Emotionally Focused Therapy (EFT) is a systematic series of short-run (8 to 20 ) sessions as an alternative to traditional couples therapy. Developed in the 1980s by Sue Johnson and Les Greenberg, this therapy is based on research and focuses on negative forms of communication, and love as an attachment bond.
Many studies advocate the efficacy of this therapy according to the EFT website. It is now one of the (if not the most) empirically proven couples therapy.
Research has found that 70-75% of EFT people transition from depression to rehabilitation effectively and about 90% show significant changes. The findings of these trials are significant. This improvement is also quite robust and effective, with few signs of relapse.
Benefits of EFT
EFT can benefit troubled couples including those with depression, addictions and post-traumatic stress disorder and chronic diseases, among other issues, in one or both partners. To people coping with unfaithfulness or more stressful events, current and past, EFT has proven to be an effective solution.
The attachment theory and the EFT intersect with neuroscience. Recent MRI studies have shown the importance of secure attachment. We have strong attachments, and our brains learn we are “safe” with your partner.
Any couple can perceive distance or conflict within their relationship as dangerous.
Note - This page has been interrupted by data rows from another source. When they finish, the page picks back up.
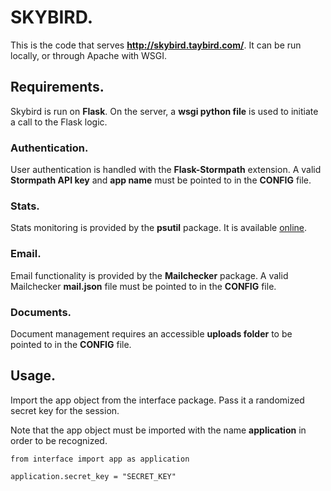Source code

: # SKYBIRD.
This is the code that serves **http://skybird.taybird.com/**. It can
be run locally, or through Apache with WSGI.

## Requirements.
Skybird is run on **Flask**. On the server, a **wsgi python file** is
used to initiate a call to the Flask logic.

### Authentication.
User authentication is handled with the **Flask-Stormpath** extension.
A valid **Stormpath API key** and **app name** must be pointed to in the
**CONFIG** file.

### Stats.
Stats monitoring is provided by the **psutil** package. It is available
[online](https://github.com/giampaolo/psutil).

### Email.
Email functionality is provided by the **Mailchecker** package. A
valid Mailchecker **mail.json** file must be pointed to in the
**CONFIG** file.

### Documents.
Document management requires an accessible **uploads folder**
to be pointed to in the **CONFIG** file.

## Usage.
Import the app object from the interface package. Pass it a
randomized secret key for the session.

Note that the app object must be imported with the name
**application** in order to be recognized.

    from interface import app as application

    application.secret_key = "SECRET_KEY"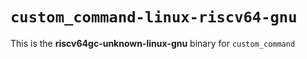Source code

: # `custom_command-linux-riscv64-gnu`

This is the **riscv64gc-unknown-linux-gnu** binary for `custom_command`
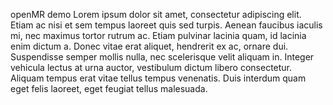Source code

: openMR demo
Lorem ipsum dolor sit amet, consectetur adipiscing elit. Etiam ac nisi et sem tempus laoreet quis sed turpis. Aenean faucibus iaculis mi, nec maximus tortor rutrum ac. Etiam pulvinar lacinia quam, id lacinia enim dictum a. Donec vitae erat aliquet, hendrerit ex ac, ornare dui. Suspendisse semper mollis nulla, nec scelerisque velit aliquam in. Integer vehicula lectus at urna auctor, vestibulum dictum libero consectetur. Aliquam tempus erat vitae tellus tempus venenatis. Duis interdum quam eget felis laoreet, eget feugiat tellus malesuada.
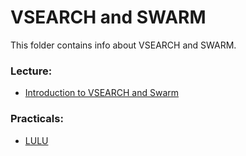 # VSEARCH and SWARM 

This folder contains info about VSEARCH and SWARM.

### Lecture:
- [Introduction to VSEARCH and Swarm](./../Lectures/bio9901merg1-2023-vsearch-swarm.pdf)


### Practicals:
- [LULU](https://github.com/frederic-mahe/BIO9905MERG1_lulu_seminar)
Missing the bond with a loved one jeopardizes our sense of safety. The “Primal fear” also known as the panic mode, sends out an alert in part of our brain called the amygdala.
Establishing a Secure Bond
This approach eliminates the tension between partners and provides a stronger emotional connection. Couples learn from a vulnerable place to express deep emotions and ask for the fulfillment of their needs. They begin by looking at unattractive behaviors as ‘protests of disconnection,’ i.e. shutting down or angry escalation. Couples learn to open up emotionally, strengthening the bonding and the feeling of safe haven.
As behavioral therapy, EFT has many benefits. Extensive research supports EFT, and this model is a collaborative process while being considerate of clients. Instead of the couples themselves, it puts blame for the problems of couples on their negative patterns between them. The mechanism of progress was translated into a clearly defined approach with nine phases and three events that direct and monitor the clinical advances under the guidance of a therapist. A qualified EFT therapist would be a good option if you are looking for help with a troubled friendship.